# How is Working in the IT field in dubai ?



## chrisnik (Oct 26, 2013)

Hi,

i had an interview for a job as security consultant at global it vendor located in Dubai; the work requires traveling in the GCC countries.
I've got 10+ years of experience in the position in European countries (Italy & Norway), and i was wondering how is working in the IT field in Dubai/UAE compared to Europe ? Is it more let's say, 'relaxed' ? I've been told that its not uncommon there to have business meetings in cafes, is it true ?
Also, i've been told that most of the people working in the IT there are Indiands low paid, and somehow, break the market, is it true ?


----------



## Irfan the savior (Oct 26, 2013)

Honestly there is an oversupply of IT professionals here in Dubai. Depending on your pay and benefits you should accept the job. About cafe meetings - yep many meetings and socializing happens here. Again this depends on companies to firms. 

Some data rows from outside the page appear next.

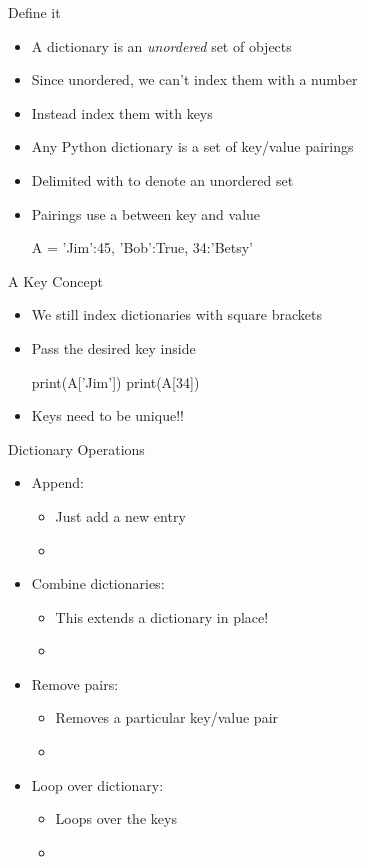 \documentclass[pdf, aspectratio=169, 12pt]{beamer}
\begin{document}
\begin{frame}[fragile]{Define it}
	\begin{itemize}
		\item A \alert{dictionary} is an \emph{unordered} set of objects
		\item Since unordered, we can't index them with a number
		\item Instead index them with \alert{keys}
		\item Any Python dictionary is a set of key/value pairings
		\item Delimited with \pyi{\{\}} to denote an unordered set
		\item Pairings use a \pyi{:} between key and value
			\begin{pythoncode}
				A = {'Jim':45, 'Bob':True, 34:'Betsy'}
			\end{pythoncode}
	\end{itemize}
\end{frame}

\begin{frame}[fragile]{A Key Concept}
	\begin{itemize}
		\item We still index dictionaries with square brackets
		\item Pass the desired \alert{key} inside
			\begin{pythoncode}
				print(A['Jim'])
				print(A[34])
			\end{pythoncode}
		\item Keys need to be unique!!
	\end{itemize}
\end{frame}

\begin{frame}{Dictionary Operations}
	\begin{itemize}
		\item Append:
			\begin{itemize}
				\item Just add a new entry
				\item {}
			\end{itemize}
		\item Combine dictionaries:
			\begin{itemize}
				\item This extends a dictionary in place!
				\item {}
			\end{itemize}
		\item Remove pairs:
			\begin{itemize}
				\item Removes a particular key/value pair
				\item {}
			\end{itemize}
		\item Loop over dictionary:
			\begin{itemize}
				\item Loops over the \alert{keys}
				\item {}
			\end{itemize}
	\end{itemize}
\end{frame}
\end{document}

Overall, it's up to you how you take the challenge.


----------



## Budw (Oct 14, 2013)

Irfan the savior said:


> Honestly there is an oversupply of IT professionals here in Dubai. Depending on your pay and benefits you should accept the job. About cafe meetings - yep many meetings and socializing happens here. Again this depends on companies to firms.
> 
> Overall, it's up to you how you take the challenge.


Actually, there is a shortage of *qualified & experienced* IT personnel in Dubai. My brother in law is a senior manager working here for a multinational, and lack skills in the local market forcing them to hire professionals from abroad.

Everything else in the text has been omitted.